## Problem statement
Show every line of the data where the word "experience" can be found.

## Information supplied
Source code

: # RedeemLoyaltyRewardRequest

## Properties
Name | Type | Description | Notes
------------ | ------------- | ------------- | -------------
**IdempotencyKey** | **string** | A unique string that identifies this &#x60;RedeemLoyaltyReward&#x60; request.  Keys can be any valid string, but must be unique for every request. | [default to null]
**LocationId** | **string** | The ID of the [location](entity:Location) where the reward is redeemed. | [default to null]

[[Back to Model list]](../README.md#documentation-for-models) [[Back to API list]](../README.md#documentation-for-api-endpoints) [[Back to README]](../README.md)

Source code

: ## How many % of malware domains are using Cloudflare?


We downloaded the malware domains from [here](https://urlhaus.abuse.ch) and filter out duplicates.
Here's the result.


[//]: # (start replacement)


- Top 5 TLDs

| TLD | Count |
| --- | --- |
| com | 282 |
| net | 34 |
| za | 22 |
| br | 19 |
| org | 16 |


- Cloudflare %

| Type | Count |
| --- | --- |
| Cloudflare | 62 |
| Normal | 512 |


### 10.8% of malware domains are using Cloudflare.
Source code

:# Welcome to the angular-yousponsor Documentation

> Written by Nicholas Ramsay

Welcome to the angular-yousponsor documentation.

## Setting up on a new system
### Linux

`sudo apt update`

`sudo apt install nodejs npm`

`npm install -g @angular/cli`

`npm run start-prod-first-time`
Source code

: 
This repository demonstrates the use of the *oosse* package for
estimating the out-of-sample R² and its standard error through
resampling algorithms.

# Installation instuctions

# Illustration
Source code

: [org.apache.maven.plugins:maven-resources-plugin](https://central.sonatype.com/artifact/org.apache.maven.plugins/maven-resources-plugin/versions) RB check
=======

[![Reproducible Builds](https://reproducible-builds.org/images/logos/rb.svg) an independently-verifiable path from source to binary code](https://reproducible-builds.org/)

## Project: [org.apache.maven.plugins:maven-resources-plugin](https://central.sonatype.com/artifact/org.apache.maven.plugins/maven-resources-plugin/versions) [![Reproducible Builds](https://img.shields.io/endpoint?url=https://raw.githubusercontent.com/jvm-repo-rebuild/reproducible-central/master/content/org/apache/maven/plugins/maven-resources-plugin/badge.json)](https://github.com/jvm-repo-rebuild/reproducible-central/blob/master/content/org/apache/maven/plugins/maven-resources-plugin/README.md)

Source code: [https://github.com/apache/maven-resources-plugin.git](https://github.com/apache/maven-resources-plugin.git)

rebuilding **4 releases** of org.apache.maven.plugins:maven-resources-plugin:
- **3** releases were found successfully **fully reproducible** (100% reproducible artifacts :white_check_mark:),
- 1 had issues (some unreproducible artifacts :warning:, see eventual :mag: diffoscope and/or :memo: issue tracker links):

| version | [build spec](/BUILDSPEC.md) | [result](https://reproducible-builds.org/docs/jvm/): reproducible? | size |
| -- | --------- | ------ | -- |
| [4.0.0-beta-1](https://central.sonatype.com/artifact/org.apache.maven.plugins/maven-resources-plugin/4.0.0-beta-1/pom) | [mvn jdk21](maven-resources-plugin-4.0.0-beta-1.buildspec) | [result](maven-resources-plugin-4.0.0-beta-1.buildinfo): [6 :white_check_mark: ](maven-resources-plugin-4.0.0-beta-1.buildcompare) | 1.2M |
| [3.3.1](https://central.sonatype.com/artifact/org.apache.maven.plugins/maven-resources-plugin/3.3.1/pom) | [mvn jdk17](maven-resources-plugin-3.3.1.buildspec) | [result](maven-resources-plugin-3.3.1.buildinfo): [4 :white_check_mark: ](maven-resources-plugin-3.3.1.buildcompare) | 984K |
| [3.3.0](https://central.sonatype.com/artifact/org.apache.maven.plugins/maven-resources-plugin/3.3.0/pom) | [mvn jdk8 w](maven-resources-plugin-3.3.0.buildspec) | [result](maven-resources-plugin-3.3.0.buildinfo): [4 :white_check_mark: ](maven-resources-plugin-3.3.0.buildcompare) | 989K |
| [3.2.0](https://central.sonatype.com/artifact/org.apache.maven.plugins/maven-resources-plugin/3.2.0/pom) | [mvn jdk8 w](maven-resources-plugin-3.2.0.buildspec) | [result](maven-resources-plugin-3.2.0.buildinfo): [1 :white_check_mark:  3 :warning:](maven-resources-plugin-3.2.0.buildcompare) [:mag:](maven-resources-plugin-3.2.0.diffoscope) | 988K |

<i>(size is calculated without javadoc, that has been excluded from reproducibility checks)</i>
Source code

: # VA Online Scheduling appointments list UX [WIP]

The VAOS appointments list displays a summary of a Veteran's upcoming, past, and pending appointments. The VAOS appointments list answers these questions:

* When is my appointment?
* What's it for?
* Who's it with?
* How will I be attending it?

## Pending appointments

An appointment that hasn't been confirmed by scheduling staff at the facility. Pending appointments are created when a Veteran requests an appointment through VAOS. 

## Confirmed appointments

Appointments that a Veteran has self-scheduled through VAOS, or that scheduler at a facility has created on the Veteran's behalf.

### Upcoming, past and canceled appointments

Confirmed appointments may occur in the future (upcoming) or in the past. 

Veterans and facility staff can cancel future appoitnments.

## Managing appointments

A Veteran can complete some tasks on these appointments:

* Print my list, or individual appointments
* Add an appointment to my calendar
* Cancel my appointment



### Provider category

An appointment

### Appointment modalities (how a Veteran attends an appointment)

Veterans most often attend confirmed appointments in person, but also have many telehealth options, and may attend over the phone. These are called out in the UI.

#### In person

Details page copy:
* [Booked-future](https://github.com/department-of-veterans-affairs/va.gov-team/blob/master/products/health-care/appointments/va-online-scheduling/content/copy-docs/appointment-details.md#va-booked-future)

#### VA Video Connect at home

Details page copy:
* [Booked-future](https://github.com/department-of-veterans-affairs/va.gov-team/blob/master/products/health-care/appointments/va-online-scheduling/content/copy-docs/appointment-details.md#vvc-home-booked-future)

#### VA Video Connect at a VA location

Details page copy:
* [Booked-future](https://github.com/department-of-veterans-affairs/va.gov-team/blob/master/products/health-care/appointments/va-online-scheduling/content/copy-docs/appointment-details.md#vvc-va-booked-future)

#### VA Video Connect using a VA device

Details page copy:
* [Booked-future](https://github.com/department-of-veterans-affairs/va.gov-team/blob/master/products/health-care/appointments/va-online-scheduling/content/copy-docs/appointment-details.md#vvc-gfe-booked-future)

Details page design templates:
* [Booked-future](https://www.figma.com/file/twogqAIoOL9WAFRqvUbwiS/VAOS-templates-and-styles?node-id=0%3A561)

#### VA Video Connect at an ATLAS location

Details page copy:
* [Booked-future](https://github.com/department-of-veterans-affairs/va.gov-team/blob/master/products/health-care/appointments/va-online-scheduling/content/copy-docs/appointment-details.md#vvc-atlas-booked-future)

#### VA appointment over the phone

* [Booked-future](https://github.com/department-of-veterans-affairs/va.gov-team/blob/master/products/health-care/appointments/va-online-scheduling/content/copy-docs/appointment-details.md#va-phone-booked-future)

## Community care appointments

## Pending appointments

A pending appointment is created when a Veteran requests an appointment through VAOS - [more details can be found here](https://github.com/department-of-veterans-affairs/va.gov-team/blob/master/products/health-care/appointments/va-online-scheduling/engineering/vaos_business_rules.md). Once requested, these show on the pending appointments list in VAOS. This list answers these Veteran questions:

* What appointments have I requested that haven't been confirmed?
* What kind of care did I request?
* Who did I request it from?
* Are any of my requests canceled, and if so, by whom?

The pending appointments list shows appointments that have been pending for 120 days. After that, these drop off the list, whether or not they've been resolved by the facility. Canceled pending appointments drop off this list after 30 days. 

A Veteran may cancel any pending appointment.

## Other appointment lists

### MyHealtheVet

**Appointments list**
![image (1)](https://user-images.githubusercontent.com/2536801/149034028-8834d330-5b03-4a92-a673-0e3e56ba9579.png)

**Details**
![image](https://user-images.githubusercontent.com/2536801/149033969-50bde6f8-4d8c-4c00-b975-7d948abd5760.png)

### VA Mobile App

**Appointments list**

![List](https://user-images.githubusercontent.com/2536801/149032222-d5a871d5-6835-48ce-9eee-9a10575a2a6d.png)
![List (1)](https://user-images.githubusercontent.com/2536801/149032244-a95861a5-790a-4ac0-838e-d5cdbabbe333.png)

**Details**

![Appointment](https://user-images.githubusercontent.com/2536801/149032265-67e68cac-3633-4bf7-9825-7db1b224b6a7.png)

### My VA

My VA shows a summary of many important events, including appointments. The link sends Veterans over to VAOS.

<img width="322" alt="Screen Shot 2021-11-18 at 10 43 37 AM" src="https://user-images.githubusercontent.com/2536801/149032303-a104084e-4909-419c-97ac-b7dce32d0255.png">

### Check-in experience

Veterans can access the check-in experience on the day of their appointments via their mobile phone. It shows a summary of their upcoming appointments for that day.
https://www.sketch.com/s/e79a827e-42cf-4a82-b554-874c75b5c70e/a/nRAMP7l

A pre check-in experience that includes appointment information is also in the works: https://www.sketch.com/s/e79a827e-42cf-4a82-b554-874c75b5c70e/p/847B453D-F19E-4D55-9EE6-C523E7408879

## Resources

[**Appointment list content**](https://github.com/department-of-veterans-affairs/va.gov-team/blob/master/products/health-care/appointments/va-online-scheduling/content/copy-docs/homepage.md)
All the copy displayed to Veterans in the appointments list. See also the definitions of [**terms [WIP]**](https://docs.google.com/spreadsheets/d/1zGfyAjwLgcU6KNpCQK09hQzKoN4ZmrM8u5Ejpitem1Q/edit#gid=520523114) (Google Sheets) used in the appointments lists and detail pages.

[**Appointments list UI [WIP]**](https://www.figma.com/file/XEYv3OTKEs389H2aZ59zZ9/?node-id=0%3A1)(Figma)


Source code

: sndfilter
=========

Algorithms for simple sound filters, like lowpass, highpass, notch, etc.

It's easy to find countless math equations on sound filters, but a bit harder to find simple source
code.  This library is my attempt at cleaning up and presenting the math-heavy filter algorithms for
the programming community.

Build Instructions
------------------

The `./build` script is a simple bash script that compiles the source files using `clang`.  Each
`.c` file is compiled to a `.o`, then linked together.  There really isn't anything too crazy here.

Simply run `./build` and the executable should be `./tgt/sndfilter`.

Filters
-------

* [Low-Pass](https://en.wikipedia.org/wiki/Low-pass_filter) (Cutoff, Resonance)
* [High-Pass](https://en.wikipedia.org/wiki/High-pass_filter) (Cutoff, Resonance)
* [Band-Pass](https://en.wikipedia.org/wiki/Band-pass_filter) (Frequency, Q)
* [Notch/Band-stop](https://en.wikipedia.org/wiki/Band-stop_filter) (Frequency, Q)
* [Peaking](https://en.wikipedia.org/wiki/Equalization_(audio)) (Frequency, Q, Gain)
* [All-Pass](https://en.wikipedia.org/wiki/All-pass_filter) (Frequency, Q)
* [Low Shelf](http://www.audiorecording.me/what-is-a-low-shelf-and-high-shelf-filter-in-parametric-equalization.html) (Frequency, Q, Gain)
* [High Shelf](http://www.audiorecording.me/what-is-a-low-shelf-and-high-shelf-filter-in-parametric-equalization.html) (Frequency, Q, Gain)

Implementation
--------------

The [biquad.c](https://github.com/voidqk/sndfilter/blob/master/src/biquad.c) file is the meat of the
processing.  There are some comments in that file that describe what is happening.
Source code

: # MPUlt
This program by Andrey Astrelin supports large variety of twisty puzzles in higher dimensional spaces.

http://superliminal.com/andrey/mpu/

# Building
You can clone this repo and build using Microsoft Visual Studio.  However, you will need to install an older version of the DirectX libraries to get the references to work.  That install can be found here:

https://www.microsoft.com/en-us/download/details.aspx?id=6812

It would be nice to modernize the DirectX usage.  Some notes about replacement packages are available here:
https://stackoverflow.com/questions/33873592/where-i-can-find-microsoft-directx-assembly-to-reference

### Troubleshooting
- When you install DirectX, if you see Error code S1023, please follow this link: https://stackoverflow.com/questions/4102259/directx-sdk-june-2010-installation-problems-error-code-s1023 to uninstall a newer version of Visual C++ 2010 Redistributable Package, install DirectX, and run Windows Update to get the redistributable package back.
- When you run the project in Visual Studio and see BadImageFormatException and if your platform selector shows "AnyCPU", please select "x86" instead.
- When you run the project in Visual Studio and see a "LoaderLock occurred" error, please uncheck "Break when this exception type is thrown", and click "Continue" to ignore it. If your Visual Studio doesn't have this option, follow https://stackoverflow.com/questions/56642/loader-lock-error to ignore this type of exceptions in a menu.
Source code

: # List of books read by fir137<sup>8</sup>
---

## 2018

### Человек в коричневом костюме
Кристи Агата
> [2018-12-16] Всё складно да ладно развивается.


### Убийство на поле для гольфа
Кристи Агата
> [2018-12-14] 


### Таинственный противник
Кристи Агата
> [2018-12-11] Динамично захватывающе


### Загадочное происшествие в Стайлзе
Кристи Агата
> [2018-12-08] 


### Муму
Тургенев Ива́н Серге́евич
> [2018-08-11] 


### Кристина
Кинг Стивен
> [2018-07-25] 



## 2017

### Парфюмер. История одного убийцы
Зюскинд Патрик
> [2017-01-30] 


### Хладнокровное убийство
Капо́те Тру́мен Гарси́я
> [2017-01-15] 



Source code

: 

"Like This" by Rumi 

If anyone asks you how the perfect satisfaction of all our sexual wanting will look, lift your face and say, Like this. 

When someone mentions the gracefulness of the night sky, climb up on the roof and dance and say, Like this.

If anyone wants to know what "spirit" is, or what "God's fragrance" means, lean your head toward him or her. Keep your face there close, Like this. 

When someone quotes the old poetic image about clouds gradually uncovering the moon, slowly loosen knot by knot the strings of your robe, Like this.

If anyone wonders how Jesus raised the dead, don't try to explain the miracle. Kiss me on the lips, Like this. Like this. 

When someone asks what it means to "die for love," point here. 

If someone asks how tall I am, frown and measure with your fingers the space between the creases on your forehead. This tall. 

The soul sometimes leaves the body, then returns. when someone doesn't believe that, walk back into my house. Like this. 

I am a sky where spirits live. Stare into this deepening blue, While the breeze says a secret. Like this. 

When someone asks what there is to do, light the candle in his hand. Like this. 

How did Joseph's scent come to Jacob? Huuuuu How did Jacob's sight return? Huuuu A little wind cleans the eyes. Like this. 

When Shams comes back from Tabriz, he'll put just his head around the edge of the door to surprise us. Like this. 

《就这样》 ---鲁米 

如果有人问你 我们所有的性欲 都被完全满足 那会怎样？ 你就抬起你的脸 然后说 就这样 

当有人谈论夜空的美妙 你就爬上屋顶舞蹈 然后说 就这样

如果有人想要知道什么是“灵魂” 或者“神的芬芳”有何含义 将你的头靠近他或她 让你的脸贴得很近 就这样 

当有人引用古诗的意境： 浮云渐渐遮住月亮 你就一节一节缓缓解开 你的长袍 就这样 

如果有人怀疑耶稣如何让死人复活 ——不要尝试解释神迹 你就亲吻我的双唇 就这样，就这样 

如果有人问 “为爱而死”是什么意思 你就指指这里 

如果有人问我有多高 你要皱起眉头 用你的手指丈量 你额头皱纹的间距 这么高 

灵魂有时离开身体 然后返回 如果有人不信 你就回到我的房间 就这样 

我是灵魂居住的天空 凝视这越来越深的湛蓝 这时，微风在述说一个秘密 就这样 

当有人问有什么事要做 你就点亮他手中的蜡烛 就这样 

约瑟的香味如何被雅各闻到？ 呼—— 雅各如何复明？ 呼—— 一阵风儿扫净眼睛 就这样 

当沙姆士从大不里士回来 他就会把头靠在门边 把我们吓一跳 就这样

## Solved exercise
### Check-in experience
Veterans can access the check-in experience on the day of their appointments via their mobile phone. It shows a summary of their upcoming appointments for that day.
A pre check-in experience that includes appointment information is also in the works: https://www.sketch.com/s/e79a827e-42cf-4a82-b554-874c75b5c70e/p/847B453D-F19E-4D55-9EE6-C523E7408879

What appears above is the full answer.